» EXERCISE DIRECTIONS
Search the records for "string" and copy each line that holds it.

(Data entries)
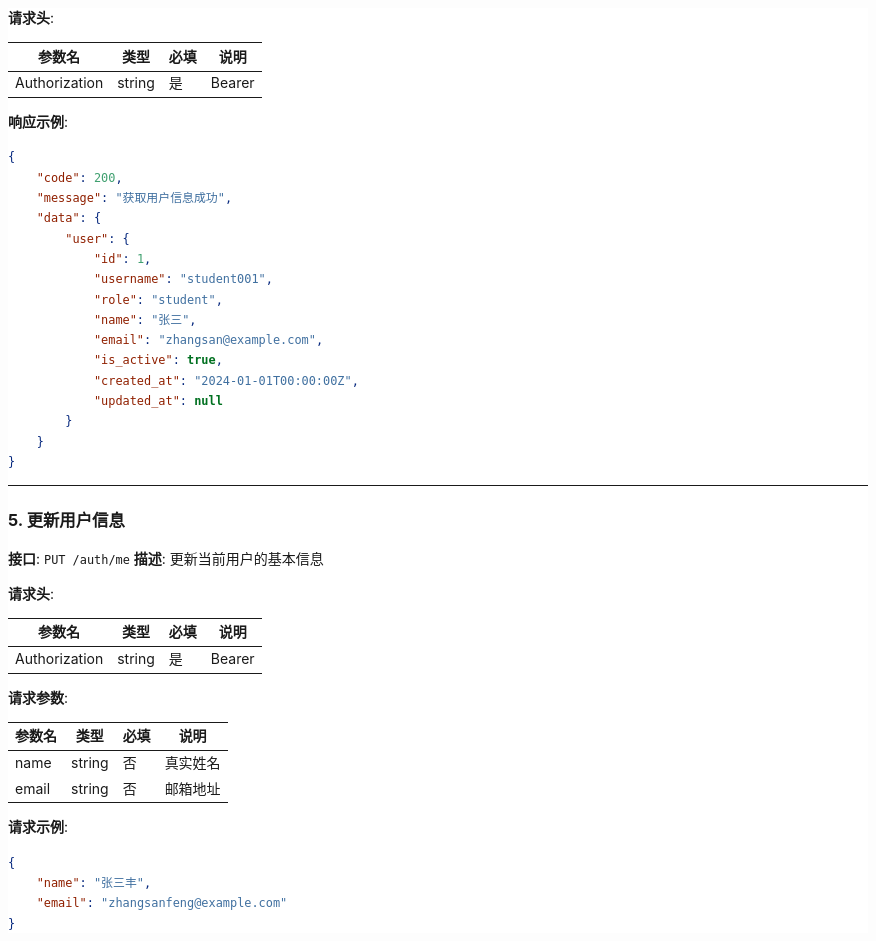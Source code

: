 **请求头**:

| 参数名           | 类型     | 必填 | 说明             |
| ------------- | ------ | -- | -------------- |
| Authorization | string | 是  | Bearer <token> |

**响应示例**:

```json
{
    "code": 200,
    "message": "获取用户信息成功",
    "data": {
        "user": {
            "id": 1,
            "username": "student001",
            "role": "student",
            "name": "张三",
            "email": "zhangsan@example.com",
            "is_active": true,
            "created_at": "2024-01-01T00:00:00Z",
            "updated_at": null
        }
    }
}
```

---

### 5. 更新用户信息

**接口**: `PUT /auth/me`
**描述**: 更新当前用户的基本信息

**请求头**:

| 参数名           | 类型     | 必填 | 说明             |
| ------------- | ------ | -- | -------------- |
| Authorization | string | 是  | Bearer <token> |

**请求参数**:

| 参数名   | 类型     | 必填 | 说明   |
| ----- | ------ | -- | ---- |
| name  | string | 否  | 真实姓名 |
| email | string | 否  | 邮箱地址 |

**请求示例**:

```json
{
    "name": "张三丰",
    "email": "zhangsanfeng@example.com"
}
```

» EXERCISE ANSWER
| Authorization | string | 是  | Bearer <token> |
| Authorization | string | 是  | Bearer <token> |
| name  | string | 否  | 真实姓名 |
| email | string | 否  | 邮箱地址 |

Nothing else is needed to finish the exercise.